# Directions
Once you find the line with "- **Impact assessment" in the data that follows, repeat it and every line after it exactly, through the line with "- **Impact time".

# Study material

--*--

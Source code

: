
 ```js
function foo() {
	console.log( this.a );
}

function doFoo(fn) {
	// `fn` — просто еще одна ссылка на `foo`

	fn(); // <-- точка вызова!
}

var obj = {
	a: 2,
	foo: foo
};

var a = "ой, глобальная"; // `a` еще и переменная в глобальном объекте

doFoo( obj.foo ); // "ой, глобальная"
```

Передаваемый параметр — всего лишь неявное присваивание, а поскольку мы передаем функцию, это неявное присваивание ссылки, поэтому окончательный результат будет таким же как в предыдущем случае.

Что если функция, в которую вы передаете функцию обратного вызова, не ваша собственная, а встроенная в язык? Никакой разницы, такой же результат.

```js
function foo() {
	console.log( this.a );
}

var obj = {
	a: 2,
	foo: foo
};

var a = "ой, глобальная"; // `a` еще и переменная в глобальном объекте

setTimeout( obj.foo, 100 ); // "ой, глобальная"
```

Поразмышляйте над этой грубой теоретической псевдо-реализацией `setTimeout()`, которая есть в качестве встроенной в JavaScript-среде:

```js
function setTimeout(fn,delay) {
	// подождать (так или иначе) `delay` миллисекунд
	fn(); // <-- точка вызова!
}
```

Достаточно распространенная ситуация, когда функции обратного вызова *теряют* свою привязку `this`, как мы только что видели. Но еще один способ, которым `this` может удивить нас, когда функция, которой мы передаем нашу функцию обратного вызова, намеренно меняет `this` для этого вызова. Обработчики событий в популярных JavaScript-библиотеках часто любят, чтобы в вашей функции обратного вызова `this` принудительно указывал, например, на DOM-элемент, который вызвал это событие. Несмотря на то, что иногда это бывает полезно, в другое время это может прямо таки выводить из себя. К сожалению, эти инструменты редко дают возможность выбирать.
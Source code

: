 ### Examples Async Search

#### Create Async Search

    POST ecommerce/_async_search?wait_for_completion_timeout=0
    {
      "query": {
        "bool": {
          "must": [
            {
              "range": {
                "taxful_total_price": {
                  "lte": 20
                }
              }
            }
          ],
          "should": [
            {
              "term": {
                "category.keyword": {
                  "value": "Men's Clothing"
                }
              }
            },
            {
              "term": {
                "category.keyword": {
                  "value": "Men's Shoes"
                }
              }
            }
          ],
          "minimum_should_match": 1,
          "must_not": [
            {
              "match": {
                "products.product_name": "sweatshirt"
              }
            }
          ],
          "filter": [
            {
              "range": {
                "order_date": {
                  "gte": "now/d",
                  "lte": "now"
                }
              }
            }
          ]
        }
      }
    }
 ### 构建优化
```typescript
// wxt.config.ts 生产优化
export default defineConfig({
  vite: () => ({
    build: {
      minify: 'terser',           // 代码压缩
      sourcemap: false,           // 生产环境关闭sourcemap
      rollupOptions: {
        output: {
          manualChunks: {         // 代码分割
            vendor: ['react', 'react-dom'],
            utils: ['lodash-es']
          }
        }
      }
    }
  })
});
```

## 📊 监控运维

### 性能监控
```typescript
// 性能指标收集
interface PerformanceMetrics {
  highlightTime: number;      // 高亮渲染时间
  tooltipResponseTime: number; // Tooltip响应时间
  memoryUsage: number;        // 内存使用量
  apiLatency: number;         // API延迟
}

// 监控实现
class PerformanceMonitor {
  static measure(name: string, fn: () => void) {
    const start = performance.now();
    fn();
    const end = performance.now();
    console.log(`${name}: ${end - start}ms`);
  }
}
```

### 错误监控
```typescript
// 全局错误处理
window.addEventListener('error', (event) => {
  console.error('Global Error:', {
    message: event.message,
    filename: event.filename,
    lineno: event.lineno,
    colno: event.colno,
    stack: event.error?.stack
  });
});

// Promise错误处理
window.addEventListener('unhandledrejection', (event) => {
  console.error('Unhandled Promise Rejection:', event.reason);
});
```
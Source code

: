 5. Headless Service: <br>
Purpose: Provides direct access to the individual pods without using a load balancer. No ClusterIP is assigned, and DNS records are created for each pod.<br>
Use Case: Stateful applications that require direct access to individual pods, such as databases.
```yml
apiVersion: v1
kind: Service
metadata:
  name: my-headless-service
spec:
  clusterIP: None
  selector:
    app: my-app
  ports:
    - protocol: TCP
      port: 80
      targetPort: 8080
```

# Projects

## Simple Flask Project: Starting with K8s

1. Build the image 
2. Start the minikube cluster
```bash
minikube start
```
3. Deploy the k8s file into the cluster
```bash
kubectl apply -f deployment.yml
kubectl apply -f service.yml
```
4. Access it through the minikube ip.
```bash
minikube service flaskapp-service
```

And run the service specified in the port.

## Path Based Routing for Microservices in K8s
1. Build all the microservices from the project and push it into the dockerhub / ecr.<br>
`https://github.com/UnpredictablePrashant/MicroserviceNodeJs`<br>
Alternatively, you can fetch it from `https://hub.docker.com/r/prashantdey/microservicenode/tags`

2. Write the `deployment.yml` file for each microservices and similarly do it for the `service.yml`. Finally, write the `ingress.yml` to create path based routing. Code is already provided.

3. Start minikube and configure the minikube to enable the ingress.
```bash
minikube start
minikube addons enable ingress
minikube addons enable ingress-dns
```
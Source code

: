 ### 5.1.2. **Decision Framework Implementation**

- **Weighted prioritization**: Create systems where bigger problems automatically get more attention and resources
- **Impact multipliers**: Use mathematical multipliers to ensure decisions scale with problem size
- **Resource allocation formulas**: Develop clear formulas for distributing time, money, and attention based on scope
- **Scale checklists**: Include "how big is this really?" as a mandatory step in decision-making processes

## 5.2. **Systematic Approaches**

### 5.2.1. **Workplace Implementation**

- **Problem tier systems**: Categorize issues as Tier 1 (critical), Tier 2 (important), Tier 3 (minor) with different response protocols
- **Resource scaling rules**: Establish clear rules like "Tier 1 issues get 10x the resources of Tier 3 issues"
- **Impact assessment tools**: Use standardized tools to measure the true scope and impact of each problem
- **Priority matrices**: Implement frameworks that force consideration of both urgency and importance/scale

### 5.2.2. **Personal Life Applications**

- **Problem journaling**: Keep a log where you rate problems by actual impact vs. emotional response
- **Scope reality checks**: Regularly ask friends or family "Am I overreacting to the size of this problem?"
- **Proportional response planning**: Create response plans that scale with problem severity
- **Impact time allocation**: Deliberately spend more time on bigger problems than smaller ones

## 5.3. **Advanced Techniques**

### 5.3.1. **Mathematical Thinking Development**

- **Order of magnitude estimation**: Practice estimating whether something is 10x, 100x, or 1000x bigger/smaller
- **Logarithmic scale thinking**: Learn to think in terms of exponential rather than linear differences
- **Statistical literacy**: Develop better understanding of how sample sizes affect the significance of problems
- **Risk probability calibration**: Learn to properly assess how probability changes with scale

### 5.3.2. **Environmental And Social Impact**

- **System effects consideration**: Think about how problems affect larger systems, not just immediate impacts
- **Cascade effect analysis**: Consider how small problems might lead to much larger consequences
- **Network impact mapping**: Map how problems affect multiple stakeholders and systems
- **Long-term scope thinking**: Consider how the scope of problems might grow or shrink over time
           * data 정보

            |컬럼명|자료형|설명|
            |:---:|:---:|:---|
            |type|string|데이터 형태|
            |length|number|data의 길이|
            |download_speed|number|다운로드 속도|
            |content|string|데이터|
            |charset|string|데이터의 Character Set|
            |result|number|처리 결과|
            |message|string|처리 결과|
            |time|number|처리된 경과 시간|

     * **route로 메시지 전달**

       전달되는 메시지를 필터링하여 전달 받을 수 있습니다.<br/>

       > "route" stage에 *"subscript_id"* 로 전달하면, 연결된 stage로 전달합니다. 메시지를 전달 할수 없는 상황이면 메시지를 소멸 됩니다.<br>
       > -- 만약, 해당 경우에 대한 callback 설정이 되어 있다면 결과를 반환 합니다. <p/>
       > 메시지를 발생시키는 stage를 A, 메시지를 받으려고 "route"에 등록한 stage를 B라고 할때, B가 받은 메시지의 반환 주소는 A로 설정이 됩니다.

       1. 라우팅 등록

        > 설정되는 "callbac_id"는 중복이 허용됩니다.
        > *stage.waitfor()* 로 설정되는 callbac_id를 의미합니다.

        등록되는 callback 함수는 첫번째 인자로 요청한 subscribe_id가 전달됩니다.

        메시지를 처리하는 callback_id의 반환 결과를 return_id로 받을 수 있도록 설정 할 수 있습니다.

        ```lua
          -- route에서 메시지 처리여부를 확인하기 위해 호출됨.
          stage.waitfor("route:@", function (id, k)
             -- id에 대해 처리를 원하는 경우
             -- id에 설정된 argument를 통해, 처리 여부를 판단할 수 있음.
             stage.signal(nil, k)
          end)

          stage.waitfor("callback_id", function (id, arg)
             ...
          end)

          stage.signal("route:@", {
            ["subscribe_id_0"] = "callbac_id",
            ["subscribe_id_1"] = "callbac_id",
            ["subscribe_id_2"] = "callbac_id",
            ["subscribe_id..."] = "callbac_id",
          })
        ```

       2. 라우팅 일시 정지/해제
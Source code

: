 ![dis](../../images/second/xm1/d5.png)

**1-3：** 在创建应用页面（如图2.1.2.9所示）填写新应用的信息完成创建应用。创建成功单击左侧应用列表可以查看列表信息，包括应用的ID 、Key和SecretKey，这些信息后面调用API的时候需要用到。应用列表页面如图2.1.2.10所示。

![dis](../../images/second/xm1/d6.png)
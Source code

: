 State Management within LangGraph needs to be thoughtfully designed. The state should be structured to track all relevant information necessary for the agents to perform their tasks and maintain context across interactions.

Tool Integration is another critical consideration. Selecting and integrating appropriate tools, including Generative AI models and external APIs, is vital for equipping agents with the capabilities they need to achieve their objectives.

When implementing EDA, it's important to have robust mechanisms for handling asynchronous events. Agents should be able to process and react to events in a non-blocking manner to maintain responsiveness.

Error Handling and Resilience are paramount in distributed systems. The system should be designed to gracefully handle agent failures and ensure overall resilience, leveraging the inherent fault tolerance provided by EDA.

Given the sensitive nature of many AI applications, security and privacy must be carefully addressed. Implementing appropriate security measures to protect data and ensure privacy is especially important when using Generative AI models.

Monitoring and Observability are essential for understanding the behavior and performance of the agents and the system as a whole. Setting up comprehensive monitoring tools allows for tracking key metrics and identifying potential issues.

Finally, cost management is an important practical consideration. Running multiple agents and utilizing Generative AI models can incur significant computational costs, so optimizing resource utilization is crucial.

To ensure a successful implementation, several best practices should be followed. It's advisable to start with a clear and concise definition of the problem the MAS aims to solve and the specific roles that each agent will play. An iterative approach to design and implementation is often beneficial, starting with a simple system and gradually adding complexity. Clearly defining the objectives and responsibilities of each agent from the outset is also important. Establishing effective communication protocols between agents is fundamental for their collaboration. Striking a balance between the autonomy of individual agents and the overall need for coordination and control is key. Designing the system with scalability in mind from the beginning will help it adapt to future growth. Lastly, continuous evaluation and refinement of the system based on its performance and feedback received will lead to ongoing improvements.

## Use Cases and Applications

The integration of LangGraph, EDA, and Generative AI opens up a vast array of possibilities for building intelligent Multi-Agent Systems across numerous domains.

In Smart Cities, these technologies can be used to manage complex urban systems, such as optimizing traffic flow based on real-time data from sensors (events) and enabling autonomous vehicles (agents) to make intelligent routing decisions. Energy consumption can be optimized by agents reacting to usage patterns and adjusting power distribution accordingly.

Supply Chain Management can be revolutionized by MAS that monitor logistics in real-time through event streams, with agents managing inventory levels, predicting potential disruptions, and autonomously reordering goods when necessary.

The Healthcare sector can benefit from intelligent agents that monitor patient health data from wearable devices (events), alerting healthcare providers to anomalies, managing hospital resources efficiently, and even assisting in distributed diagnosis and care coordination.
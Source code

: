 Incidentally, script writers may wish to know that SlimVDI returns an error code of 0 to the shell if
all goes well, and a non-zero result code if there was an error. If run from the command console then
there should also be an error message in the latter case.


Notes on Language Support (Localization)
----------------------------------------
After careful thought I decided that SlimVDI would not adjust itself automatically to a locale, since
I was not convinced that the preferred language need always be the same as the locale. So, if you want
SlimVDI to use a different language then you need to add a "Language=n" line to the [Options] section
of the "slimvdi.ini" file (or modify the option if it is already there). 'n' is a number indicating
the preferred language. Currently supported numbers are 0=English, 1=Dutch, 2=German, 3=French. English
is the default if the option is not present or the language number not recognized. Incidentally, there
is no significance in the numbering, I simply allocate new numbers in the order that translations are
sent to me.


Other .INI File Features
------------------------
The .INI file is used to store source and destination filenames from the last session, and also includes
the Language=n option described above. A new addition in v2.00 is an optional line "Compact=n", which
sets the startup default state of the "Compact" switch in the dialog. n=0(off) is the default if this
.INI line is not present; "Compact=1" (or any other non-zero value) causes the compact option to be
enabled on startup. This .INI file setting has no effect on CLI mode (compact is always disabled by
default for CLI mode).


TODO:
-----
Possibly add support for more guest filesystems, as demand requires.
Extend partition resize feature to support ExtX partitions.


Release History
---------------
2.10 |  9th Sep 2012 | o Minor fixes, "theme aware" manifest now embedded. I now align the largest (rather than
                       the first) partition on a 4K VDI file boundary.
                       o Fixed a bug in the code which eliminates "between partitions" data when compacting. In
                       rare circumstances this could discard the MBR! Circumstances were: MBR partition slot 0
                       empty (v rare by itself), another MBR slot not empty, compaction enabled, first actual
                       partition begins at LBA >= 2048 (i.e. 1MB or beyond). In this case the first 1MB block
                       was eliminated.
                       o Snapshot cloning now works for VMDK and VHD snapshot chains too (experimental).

--*--

# Finished exercise
- **Impact assessment tools**: Use standardized tools to measure the true scope and impact of each problem
- **Priority matrices**: Implement frameworks that force consideration of both urgency and importance/scale

### 5.2.2. **Personal Life Applications**

- **Problem journaling**: Keep a log where you rate problems by actual impact vs. emotional response
- **Scope reality checks**: Regularly ask friends or family "Am I overreacting to the size of this problem?"
- **Proportional response planning**: Create response plans that scale with problem severity
- **Impact time allocation**: Deliberately spend more time on bigger problems than smaller ones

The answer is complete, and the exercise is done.